Del resto, si stanno avvinando rapidamente figure nuove, dietro la macchina da presa e dietro gli spartiti, e le cose cambieranno velocemente, proprio in concomitanza con l’acquisiione di “generi” facilmente identificabili e di sicura presa sul pubblico. Abbiamo già osservato come ad esserne l’indiscusso protagonista sarò Ennio Morricone, con i western di sapore shakespeariano di Sergio Leone e i primi thriller “godardiani” di Dario Argento.
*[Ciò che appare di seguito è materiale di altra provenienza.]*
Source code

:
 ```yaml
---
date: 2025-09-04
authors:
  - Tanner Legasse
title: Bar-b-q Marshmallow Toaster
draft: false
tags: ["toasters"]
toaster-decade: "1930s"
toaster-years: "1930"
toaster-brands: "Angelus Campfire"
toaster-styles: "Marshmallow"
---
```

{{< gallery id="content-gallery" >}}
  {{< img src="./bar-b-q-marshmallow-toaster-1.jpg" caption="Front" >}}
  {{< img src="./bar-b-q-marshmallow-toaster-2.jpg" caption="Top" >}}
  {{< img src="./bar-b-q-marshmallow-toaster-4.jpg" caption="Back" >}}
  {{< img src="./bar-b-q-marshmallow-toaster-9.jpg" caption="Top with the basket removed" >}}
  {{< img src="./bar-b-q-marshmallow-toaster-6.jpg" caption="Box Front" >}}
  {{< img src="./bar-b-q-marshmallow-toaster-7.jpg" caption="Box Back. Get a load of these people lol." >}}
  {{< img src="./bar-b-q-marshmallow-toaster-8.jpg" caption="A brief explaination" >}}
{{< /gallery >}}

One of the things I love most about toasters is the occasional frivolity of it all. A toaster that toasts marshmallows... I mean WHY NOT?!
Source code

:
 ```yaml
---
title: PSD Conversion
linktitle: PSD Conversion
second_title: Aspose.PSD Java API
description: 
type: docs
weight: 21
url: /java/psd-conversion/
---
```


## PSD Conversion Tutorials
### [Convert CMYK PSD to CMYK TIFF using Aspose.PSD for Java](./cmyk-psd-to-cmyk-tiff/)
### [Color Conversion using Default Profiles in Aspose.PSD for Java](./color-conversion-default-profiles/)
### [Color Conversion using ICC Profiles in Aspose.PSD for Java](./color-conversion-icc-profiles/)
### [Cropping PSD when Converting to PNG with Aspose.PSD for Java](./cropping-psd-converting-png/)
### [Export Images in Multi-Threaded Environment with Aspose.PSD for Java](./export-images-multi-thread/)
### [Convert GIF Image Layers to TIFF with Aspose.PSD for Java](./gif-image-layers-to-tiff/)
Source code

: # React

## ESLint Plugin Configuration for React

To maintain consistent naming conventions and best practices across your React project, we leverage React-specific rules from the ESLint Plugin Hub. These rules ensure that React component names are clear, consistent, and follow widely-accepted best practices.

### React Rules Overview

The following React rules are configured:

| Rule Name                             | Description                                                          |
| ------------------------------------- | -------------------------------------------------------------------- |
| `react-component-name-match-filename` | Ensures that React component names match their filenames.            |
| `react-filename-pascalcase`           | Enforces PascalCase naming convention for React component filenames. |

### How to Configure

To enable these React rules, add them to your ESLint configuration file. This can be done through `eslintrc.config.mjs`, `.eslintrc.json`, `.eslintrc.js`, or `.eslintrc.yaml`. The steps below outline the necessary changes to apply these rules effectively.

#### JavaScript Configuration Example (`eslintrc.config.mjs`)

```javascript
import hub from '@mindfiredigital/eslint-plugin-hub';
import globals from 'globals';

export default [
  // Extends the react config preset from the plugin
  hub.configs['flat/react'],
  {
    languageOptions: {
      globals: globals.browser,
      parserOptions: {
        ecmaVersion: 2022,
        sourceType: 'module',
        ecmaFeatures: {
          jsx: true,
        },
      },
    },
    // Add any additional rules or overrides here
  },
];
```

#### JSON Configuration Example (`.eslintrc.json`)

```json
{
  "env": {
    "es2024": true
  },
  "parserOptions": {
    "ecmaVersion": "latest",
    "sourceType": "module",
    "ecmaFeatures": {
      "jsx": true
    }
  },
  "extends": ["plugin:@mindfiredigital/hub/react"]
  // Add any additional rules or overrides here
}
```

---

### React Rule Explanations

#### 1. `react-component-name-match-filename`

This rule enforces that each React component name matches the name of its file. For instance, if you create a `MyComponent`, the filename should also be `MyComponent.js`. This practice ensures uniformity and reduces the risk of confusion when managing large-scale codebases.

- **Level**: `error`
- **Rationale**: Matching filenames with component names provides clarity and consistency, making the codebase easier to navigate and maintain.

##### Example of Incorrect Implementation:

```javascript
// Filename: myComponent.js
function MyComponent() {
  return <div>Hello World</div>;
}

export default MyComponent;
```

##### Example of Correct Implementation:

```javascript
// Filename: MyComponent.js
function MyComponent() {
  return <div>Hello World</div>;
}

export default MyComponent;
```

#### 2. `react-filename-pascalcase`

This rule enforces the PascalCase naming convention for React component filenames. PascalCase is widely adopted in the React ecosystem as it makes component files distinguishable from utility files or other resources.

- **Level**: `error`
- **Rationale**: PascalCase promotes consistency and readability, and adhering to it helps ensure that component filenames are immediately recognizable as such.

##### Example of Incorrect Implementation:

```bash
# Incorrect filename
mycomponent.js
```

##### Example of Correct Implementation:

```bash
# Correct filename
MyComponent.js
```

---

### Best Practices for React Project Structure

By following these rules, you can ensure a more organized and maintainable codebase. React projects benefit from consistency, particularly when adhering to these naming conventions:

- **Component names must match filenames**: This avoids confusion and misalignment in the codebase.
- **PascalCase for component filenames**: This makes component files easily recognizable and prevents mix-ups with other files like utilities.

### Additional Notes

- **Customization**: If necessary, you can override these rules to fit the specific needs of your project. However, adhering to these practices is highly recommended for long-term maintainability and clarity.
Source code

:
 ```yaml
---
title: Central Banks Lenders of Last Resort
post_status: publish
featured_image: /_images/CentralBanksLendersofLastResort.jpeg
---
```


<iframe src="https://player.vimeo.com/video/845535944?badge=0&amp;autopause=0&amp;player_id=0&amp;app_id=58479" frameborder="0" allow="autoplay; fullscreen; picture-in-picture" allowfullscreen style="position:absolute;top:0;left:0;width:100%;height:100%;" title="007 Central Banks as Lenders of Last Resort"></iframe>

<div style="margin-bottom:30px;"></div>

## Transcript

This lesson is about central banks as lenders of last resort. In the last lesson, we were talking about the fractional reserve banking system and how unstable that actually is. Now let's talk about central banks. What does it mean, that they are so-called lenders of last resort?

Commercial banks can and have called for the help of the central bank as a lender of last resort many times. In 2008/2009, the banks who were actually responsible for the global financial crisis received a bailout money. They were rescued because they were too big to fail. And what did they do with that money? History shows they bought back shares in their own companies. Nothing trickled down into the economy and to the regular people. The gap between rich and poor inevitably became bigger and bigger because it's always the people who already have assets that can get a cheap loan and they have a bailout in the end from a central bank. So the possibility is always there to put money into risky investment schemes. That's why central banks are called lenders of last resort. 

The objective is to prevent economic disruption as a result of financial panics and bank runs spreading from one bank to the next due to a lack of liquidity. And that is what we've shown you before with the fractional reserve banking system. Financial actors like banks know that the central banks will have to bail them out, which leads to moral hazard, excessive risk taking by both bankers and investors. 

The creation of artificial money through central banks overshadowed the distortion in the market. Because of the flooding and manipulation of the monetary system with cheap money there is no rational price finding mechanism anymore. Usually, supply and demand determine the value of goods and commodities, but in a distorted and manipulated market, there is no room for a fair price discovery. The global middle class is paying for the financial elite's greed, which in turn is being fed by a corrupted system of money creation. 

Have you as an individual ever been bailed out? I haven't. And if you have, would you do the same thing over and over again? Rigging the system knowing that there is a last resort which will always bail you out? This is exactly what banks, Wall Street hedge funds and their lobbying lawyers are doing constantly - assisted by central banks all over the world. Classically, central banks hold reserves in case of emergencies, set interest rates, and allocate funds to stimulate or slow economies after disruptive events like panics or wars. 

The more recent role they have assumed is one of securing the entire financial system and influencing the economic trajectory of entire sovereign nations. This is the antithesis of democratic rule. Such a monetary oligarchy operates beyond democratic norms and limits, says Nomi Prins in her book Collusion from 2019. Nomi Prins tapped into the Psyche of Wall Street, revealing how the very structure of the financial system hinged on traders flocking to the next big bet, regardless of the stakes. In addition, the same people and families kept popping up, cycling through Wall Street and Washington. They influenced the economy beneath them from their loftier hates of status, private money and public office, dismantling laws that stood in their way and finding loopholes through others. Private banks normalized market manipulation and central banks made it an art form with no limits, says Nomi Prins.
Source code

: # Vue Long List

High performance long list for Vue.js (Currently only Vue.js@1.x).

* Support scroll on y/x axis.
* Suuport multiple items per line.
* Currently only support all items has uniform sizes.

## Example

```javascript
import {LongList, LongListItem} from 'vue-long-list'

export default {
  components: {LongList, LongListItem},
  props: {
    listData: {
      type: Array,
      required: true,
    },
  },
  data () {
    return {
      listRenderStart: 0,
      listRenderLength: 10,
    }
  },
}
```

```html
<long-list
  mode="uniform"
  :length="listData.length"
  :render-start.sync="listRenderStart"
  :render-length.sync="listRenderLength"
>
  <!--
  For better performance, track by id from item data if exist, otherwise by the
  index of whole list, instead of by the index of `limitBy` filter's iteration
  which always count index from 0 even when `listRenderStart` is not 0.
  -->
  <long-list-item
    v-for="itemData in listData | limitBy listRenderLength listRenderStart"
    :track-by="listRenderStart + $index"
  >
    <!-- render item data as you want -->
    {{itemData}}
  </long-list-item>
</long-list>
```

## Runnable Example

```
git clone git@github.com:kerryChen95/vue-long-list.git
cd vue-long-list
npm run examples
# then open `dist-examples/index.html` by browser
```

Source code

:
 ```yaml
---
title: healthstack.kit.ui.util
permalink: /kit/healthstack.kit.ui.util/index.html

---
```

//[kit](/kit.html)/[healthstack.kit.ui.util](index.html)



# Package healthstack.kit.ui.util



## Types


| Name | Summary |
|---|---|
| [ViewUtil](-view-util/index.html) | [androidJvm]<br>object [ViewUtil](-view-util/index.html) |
Una tendenza che potrà giungere sino a casi estremi e illuminanti: il cui ideale approdo potrebbe essere identificato nella figura esemplare di Bruno Maderna (1920 – 1973) sommo direttore d’orchestra e compositore dell’area postdodecafonica e darmstadtiana, sodale di Luigi Nono e Giuseppe Sinopoli, che non solo non temette di “sporcarsi le mani” con il cinema di genere ma, per un thriller italiano assolutamente fuori dagli schemi e di spiazzante, disturbante inquietudine quale “La morte ha fatto l’uovo” (1968) di Giulio Questi, dà vita ad una delle proprie composizioni in assoluto più radicali e e urticanti. Non è un caso, forse, che ciò avvenga in quel Sessantotto che segna un trapasso definitivo fra un interminabile dopoguerra e una stagione che si rivelerà forirera di molte speranze e di altrettante incognite.